• DIRECTIONS FOR THIS TASK:
Filter the entries below, keeping only lines with "Level".
─── EXCERPTED RECORDS
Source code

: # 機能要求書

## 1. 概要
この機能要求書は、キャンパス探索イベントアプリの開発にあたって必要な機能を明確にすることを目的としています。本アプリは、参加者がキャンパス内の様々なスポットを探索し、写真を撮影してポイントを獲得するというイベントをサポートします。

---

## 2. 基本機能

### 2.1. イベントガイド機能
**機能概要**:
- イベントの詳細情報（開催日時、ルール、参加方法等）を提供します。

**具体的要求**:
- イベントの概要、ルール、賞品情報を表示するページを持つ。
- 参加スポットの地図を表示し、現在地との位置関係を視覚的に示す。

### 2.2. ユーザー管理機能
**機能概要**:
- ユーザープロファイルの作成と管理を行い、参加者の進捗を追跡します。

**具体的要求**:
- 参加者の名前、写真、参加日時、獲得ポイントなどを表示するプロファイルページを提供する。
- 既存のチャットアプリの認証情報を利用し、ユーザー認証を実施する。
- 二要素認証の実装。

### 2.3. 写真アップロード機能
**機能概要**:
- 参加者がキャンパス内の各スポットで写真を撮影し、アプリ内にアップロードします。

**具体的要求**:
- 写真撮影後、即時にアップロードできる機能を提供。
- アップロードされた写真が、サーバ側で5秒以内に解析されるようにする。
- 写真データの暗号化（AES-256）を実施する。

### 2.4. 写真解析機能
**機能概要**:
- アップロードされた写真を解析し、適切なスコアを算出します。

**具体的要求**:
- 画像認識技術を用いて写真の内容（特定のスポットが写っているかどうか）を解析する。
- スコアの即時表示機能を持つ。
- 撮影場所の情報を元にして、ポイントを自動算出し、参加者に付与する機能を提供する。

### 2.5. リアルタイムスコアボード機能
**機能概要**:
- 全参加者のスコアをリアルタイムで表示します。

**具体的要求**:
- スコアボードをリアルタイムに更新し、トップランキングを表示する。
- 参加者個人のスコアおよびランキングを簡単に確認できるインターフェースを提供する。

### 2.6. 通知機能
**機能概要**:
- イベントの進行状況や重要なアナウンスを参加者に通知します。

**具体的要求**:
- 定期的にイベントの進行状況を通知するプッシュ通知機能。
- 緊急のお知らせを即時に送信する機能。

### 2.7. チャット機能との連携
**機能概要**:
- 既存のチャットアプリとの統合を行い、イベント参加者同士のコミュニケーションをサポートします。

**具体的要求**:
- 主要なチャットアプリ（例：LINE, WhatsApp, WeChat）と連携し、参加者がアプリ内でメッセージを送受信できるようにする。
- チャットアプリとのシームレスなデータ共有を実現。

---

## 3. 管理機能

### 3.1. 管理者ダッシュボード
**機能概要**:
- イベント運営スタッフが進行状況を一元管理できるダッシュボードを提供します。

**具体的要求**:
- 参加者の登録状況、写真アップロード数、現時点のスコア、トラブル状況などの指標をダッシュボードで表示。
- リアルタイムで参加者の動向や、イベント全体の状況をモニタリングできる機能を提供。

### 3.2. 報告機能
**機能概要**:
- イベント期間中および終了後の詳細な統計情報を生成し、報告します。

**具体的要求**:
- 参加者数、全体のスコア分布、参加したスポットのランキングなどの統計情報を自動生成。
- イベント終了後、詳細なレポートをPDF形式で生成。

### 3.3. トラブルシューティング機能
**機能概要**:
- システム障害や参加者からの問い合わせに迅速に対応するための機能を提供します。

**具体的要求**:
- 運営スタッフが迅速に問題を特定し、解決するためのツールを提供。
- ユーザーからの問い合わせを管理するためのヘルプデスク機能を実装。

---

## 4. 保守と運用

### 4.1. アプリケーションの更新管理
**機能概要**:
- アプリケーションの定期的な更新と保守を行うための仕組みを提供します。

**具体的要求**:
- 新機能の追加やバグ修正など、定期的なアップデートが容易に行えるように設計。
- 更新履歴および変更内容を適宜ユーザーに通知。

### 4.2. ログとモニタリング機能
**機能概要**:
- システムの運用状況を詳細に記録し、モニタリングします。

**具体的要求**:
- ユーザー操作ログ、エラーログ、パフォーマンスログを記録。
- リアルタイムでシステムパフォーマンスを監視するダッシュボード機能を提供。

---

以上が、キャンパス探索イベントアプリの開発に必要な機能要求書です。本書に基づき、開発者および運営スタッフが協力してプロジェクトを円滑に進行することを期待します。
──────
─── EXCERPTED RECORDS
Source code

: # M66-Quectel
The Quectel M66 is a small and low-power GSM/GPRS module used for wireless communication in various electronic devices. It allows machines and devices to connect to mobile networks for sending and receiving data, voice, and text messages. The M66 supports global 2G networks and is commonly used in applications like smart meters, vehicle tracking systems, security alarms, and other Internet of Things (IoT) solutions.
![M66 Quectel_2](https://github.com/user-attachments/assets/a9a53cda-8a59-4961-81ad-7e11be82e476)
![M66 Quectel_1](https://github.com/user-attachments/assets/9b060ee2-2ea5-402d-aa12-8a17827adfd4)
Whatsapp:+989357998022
──────
─── EXCERPTED RECORDS
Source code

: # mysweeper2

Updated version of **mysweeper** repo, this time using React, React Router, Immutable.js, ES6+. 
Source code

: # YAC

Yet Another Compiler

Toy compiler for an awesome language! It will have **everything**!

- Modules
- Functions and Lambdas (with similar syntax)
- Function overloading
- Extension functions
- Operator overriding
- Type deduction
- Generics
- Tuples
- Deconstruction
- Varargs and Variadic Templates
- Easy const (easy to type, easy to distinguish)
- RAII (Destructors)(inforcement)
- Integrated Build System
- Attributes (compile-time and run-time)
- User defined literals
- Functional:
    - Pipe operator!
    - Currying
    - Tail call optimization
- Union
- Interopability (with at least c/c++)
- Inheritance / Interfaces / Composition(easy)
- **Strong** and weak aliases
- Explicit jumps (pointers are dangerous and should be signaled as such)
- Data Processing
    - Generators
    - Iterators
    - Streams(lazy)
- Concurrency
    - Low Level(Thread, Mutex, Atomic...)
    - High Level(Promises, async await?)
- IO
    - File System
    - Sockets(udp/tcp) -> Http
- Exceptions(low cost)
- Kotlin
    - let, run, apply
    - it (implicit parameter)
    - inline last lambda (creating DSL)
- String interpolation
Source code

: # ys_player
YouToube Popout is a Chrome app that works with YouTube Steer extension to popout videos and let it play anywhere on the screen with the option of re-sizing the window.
──────
• TASK ANSWER:
    - Low Level(Thread, Mutex, Atomic...)
    - High Level(Promises, async await?)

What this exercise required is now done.